Topeka, KS, and Kansas City, MO- Sunday, July 28, 2019

Kansas is supposed to be the heart of America, but the capital of Topeka, Kansas, is a strange place.  It has the Brown vs. the Board of Education National Historic Site- a symbol of the steady (if often frustratingly slow) spread of American freedom and equality.  But it also has the vile, cruel hatred of the Westboro Baptist Church.  We hope that this is not America, but all too often recently, it seems that it is.

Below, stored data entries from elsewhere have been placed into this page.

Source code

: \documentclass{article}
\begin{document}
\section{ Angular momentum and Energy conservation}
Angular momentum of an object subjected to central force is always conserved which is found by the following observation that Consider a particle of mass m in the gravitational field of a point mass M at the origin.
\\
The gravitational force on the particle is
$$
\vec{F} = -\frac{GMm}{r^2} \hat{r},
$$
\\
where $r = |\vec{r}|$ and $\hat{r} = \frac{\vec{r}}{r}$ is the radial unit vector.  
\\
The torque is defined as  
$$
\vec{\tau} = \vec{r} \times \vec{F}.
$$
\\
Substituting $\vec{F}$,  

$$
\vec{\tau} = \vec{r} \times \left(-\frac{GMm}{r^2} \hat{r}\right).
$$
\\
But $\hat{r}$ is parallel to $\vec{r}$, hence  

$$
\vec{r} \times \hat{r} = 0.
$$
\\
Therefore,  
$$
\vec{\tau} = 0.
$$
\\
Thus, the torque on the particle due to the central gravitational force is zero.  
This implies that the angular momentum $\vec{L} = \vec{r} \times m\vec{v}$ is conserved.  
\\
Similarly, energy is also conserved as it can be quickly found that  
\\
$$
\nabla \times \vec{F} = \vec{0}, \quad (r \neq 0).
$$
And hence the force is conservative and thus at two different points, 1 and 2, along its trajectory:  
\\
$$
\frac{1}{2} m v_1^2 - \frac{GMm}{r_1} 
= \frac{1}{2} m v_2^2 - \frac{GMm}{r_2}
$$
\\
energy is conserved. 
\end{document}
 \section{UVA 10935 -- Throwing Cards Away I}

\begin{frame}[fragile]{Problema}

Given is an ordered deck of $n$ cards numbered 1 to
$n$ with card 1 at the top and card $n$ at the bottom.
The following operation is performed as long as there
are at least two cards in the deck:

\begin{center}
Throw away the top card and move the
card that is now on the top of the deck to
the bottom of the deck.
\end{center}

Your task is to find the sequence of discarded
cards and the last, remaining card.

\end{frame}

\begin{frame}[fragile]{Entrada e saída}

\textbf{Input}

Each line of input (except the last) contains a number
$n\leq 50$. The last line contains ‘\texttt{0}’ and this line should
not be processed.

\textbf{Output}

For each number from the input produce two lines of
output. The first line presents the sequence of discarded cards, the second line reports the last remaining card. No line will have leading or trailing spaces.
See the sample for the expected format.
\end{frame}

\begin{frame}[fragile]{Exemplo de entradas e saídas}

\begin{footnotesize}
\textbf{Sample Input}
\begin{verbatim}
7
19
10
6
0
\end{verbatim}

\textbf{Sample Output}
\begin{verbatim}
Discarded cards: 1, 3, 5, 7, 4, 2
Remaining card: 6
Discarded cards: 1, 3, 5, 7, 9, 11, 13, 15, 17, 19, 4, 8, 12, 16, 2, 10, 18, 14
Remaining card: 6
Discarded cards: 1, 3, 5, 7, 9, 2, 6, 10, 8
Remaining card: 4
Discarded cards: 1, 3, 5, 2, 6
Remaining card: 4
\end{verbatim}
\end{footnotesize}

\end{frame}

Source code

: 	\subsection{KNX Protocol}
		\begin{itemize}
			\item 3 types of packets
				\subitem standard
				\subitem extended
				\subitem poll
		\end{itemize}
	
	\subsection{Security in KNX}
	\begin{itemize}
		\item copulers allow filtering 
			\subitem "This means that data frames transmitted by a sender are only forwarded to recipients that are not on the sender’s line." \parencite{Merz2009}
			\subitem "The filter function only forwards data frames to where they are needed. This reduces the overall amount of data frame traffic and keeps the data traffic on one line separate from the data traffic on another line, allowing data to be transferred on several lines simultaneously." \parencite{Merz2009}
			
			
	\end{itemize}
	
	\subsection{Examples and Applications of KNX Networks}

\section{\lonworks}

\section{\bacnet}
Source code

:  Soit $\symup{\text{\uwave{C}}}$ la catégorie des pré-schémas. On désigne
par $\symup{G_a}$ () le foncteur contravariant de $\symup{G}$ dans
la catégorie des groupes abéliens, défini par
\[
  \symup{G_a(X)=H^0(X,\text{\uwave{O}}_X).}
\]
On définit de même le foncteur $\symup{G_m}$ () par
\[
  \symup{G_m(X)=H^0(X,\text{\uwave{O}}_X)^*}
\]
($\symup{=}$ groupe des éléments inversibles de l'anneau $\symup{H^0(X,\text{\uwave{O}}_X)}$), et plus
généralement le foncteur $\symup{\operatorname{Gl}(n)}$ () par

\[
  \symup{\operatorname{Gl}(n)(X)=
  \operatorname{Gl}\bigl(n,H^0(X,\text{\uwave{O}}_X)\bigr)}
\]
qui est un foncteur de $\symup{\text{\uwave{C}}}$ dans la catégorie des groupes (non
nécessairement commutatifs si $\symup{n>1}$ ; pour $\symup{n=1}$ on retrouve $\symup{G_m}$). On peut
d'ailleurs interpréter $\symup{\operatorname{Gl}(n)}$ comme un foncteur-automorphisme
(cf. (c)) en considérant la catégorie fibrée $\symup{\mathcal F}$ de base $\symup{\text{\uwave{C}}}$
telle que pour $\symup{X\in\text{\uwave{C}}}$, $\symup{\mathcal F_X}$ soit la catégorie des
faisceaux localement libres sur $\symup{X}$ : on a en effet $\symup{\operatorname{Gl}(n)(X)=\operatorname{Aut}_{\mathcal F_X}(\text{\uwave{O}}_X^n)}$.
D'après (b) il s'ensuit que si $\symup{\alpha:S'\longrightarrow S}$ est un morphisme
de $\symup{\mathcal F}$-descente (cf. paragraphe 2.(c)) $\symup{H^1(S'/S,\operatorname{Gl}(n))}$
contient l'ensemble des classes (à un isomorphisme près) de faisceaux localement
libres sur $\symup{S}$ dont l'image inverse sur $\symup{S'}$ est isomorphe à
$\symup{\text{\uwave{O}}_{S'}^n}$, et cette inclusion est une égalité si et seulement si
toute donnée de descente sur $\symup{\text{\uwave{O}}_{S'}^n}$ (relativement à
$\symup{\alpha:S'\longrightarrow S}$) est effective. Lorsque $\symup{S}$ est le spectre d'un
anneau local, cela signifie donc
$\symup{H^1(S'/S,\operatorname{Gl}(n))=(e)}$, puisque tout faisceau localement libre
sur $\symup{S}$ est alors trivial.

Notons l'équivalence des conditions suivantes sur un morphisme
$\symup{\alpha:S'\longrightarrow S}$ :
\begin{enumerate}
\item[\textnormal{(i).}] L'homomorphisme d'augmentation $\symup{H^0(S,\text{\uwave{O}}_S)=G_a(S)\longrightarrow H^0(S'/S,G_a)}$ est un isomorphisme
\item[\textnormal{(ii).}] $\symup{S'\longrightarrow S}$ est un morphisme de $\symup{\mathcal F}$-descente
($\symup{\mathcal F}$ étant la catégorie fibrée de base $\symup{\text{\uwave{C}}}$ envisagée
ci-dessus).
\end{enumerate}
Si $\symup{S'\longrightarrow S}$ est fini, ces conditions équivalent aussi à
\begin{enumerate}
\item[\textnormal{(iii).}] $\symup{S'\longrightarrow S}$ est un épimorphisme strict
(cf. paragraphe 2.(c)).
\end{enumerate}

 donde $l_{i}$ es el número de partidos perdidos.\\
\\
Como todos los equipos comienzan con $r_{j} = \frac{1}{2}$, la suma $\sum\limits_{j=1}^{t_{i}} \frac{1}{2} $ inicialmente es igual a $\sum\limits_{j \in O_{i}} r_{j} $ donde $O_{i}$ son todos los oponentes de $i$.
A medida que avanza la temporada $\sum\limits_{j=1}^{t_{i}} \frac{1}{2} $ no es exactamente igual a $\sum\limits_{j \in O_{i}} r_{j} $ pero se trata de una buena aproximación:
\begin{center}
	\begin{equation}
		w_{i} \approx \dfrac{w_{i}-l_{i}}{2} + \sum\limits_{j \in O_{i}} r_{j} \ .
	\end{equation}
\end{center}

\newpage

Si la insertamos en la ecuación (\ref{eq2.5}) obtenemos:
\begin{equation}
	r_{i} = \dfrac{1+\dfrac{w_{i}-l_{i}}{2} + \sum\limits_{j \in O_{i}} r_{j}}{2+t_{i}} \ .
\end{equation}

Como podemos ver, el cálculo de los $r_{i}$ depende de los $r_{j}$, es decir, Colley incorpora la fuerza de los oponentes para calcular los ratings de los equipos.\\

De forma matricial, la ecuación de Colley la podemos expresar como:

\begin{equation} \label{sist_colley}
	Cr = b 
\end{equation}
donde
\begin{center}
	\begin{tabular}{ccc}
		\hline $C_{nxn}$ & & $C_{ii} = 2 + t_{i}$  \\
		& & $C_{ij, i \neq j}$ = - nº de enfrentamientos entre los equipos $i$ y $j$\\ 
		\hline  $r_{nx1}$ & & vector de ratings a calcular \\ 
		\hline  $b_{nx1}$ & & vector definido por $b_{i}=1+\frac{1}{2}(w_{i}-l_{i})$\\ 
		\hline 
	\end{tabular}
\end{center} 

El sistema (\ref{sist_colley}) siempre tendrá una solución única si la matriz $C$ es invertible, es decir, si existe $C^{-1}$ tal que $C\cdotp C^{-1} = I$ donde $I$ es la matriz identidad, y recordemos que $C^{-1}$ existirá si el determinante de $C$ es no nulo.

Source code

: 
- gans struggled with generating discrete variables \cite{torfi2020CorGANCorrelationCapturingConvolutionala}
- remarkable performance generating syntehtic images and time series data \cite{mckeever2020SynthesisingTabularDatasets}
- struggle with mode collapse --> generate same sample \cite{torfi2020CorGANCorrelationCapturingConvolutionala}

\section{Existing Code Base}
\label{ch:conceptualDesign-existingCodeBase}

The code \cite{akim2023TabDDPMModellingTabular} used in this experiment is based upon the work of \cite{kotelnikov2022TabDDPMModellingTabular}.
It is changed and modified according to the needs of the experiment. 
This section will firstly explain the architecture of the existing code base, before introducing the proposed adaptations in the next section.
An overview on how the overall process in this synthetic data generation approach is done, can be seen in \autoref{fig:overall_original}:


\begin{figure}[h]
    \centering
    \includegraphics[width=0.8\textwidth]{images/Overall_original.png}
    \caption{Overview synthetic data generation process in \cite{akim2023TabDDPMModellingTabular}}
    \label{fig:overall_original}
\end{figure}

We started at the Brown vs. the Board of Education National Historic Site.  It sits within view of the state capitol dome, at the building that was Monroe Elementary School.  The little girl named Linda Brown, who was a kindergartner in 1949, was the daughter of the first named plaintiff of the group of parents and students suing the Board of Education of Topeka for the right to attend this segregated school.  NAACP lawyers under the leadership of Thurgood Marshall combined five cases from across the country, and ultimately brought them to the Supreme Court.  The Court decided unanimously that "...in the field of public education the doctrine of 'separate but equal' has no place.  Separate educational facilities are inherently unequal."  This museum was originally not a scheduled stop for us, but we figured it was a good place to start the day, since we were already in Topeka.  We thought that we would just take some pictures outside, but once we were there we decided to look through the exhibits.  Of course, the first room of exhibits covers the segregated world that came before the decision, and covers the details of the cases involved.  There were a lot of interactive exhibits in this relatively new site, but the most dramatic and disturbing was a hallway that you walked down that had full-sized screens on each side filled with films of segregationists yelling racial epithets at you and damning integration.  It's not actors; the films all come from the time.  The second room covers the world after the Brown decision, and the struggle for equal rights up to the present day.  There is a kindergarten room further down the hall, to show how it might have looked back in 1954 when the decision came down.  One interesting case in the timeline caught our eye.  In the case of Gong Lum vs. Rice, in 1927, the Supreme Court said that Mississippi could force a Chinese-American student to attend segregated schools for Blacks rather than Whites.  Because of time, we skipped the introductory film, and continued on to Kansas City, but we thought that this was a worthwhile stop.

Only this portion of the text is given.